E ancora: “In tema di condominio negli edifici, l’apertura di un varco nel muro perimetrale per esigenze del singolo condomino è consentita, quale uso più intenso del bene comune, con eccezione del caso in cui tale varco metta in comunicazione l’appartamento del condomino con altra unità immobiliare attigua, pur di proprietà del medesimo, ricompresa in un diverso edificio condominiale, poiché in questo caso il collegamento tra unità abitative determina la creazione di una servitù a carico di fondazioni e struttura del fabbricato; in quest’ultima ipotesi, peraltro, affinché il comportamento illecito del condomino determini un danno risarcibile, occorre la prova di un concreto pregiudizio economico, la cui verificazione, in assenza di un’effettiva dimostrazione, può ritenersi solo possibile o probabile.” Cass. civ., sez. II, 6 febbraio 2009 e più recentemente, Cass. 15 maggio 2014 n. 10606).

Parimenti deve considerarsi non consentita l’apertura che metta in comunicazione la proprietà esclusiva di un condomino con la pubblica strada: “giacché la modificazione dei luoghi, sottraendo il muro alla destinazione di recinzione e protezione dell’edificio, impediva agli altri condomini di ricavarne l’utilità inerente alla funzione della cosa comune”. Cass. civ. Sez. II, 05-08-2005, n. 16496.

Visti i pronunciamenti della Corte di Cassazione, si conclude…
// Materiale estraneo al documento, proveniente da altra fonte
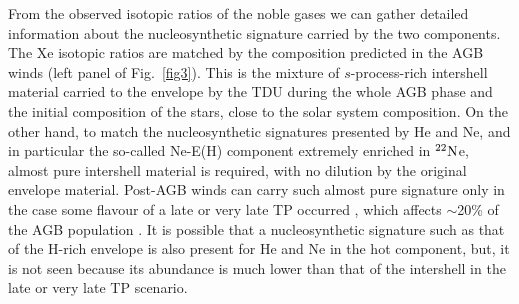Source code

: \documentclass{iau}
\newcommand{\iso}[2]{\hbox{${}^{#1}{\rm #2}$}}
\begin{document}

From the observed isotopic ratios of the noble gases we can gather detailed information 
about the nucleosynthetic signature carried by the two components. The Xe isotopic 
ratios are matched by the composition predicted in the AGB winds (left panel of 
Fig.~\ref{fig3}). 
This is the mixture of $s$-process-rich intershell material carried to the envelope by the 
TDU during the whole AGB phase and the initial composition of the stars, close to the 
solar system composition. On the other hand, to match the nucleosynthetic signatures 
presented by He and Ne, and in particular the so-called Ne-E(H) component extremely 
enriched in \iso{22}Ne, almost pure intershell material is required, with no dilution by the
original envelope material. Post-AGB winds can carry such almost pure 
signature only in the case some flavour of a late or very late TP occurred 
\citep{bloecker01}, which affects $\sim$20\% of the AGB population \citep[e.g.,][]{werner06}. 
It is 
possible that a nucleosynthetic signature such as that of the H-rich envelope 
is also present for He and Ne in the hot component, but, it is not seen because its 
abundance is much lower than that of the intershell in the late or very late TP scenario.
\end{document}
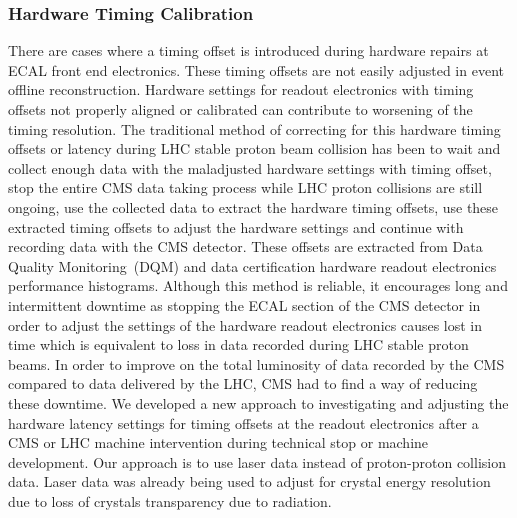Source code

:\begin{center}
{}
\label{fig:TimeCalib}
\end{center}

\subsubsection{Hardware Timing Calibration}
There are cases where a timing offset is introduced during hardware repairs at ECAL front end electronics. These timing offsets are not easily adjusted in event offline reconstruction. Hardware settings for readout electronics with timing offsets not properly aligned or calibrated can contribute to worsening of the timing resolution. The traditional method of correcting for this hardware timing offsets or latency during LHC  stable proton beam collision has been to wait and collect enough data with the maladjusted hardware settings with timing offset, stop the entire CMS data taking process while LHC proton collisions are still ongoing, use the collected data to extract the hardware timing offsets, use these extracted timing offsets to adjust the hardware settings and continue with recording data with the CMS detector. These offsets are extracted from Data Quality Monitoring~(DQM) and data certification hardware readout electronics performance histograms. Although this method is reliable, it encourages long and intermittent downtime as stopping the ECAL section of the CMS detector in order to adjust the settings of the hardware readout electronics causes lost in time which is equivalent to loss in data recorded during LHC stable proton beams. In order to improve on the total luminosity of data recorded by the CMS compared to data delivered by the LHC, CMS had to find a way of reducing these downtime. We developed a new approach to investigating and adjusting the hardware latency settings for timing offsets at the readout electronics after a CMS or LHC machine intervention during technical stop or machine development. Our approach is to use laser data  instead of proton-proton collision data. Laser data was already being used to adjust for crystal energy resolution due to loss of crystals transparency due to radiation. 
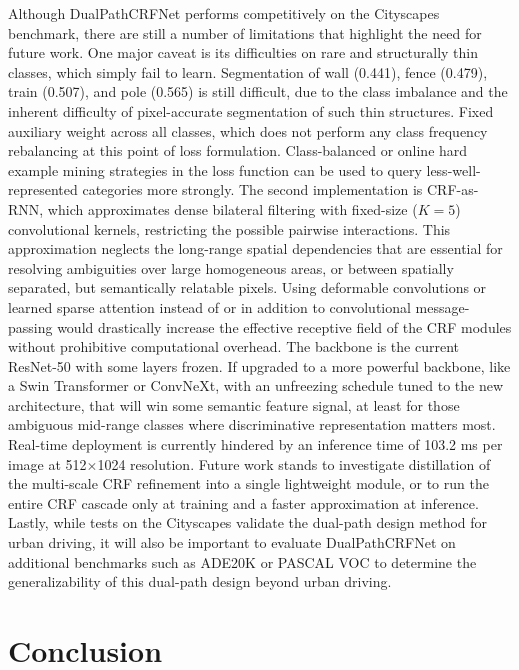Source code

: \documentclass[conference]{IEEEtran}
\begin{document}
Although DualPathCRFNet performs competitively on the Cityscapes benchmark, there are still a number
of limitations that highlight the need for future work. One major caveat is its difficulties on rare and
structurally thin classes, which simply fail to learn. Segmentation of wall (0.441), fence (0.479), train
(0.507), and pole (0.565) is still difficult, due to the class imbalance and the inherent difficulty of pixel-accurate segmentation of such thin structures. Fixed auxiliary weight across all classes, which does not
perform any class frequency rebalancing at this point of loss formulation. Class-balanced or online hard
example mining strategies in the loss function can be used to query less-well-represented categories more
strongly. The second implementation is CRF-as-RNN, which approximates dense bilateral filtering with
fixed-size ($K = 5$) convolutional kernels, restricting the possible pairwise interactions. This approximation
neglects the long-range spatial dependencies that are essential for resolving ambiguities over large
homogeneous areas, or between spatially separated, but semantically relatable pixels. Using deformable
convolutions or learned sparse attention instead of or in addition to convolutional message-passing would
drastically increase the effective receptive field of the CRF modules without prohibitive computational
overhead. The backbone is the current ResNet-50 with some layers frozen. If upgraded to a more powerful
backbone, like a Swin Transformer or ConvNeXt, with an unfreezing schedule tuned to the new
architecture, that will win some semantic feature signal, at least for those ambiguous mid-range classes
where discriminative representation matters most. Real-time deployment is currently hindered by an
inference time of 103.2 ms per image at 512$\times$1024 resolution. Future work stands to investigate
distillation of the multi-scale CRF refinement into a single lightweight module, or to run the entire CRF
cascade only at training and a faster approximation at inference. Lastly, while tests on the Cityscapes
validate the dual-path design method for urban driving, it will also be important to evaluate
DualPathCRFNet on additional benchmarks such as ADE20K or PASCAL VOC to determine the
generalizability of this dual-path design beyond urban driving.

 
\section{Conclusion}\label{sec:conclusion}
\end{document}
In definitiva: l’apertura di un varco sul muro comune che non crei problemi di stabilità e alterazioni del decoro né ponga le basi per l’instaurazione di una servitù dev’essere considerata pienamente legittima.

Per quanto riguarda la chiusura l’apertura o l’allargamento delle finestre (che siano regolari secondo il regolamento edilizio del Comune) si applicano le stesse norme di cui sopra con l’avvertenza di verificare se il regolamento di condominio (di natura contrattuale) vieta espressamente di intraprendere opere esterne che modifichino l’architettura e l’estetica del fabbricato (nel qual caso, non si può, a meno di ottenere l’autorizzazione da tutti gli altri condomini.

Negli altri casi si reputano, in linea di principio, legittimi gli interventi sul muro comune, come l’apertura di una finestra o di vedute, l’ingrandimento o lo spostamento di vedute preesistenti, la trasformazione di finestre in balconi, ecc. Tali opere, infatti, non incidono sulla destinazione del muro, bene comune ai sensi dell’art. 1117 c. c., e sono l’espressione del legittimo uso delle parti comuni ai sensi dell’art. 1102 c.c che non richiede alcuna autorizzazione da parte dell’assemblea di condominio.

E’ ovvio che nell’esercizio di tale uso, vanno rispettati i limiti contenuti nella norma citata, consistenti nel non pregiudicare la stabilità e il decoro architettonico dell’edificio, nel non menomare o diminuire sensibilmente la fruizione di aria o di luce per i proprietari dei piani inferiori, nel non impedire l’esercizio concorrente di analoghi diritti degli altri condomini, nel non alterare la destinazione a cui il bene è preposto e nel rispettare i divieti di cui all’art. 1120 c.c. (pregiudizio alla stabilità e sicurezza del fabbricato, pregiudizio al decoro architettonico o rendere alcune parti comuni dell’edificio inservibili all’uso o al godimento anche di un solo condomino).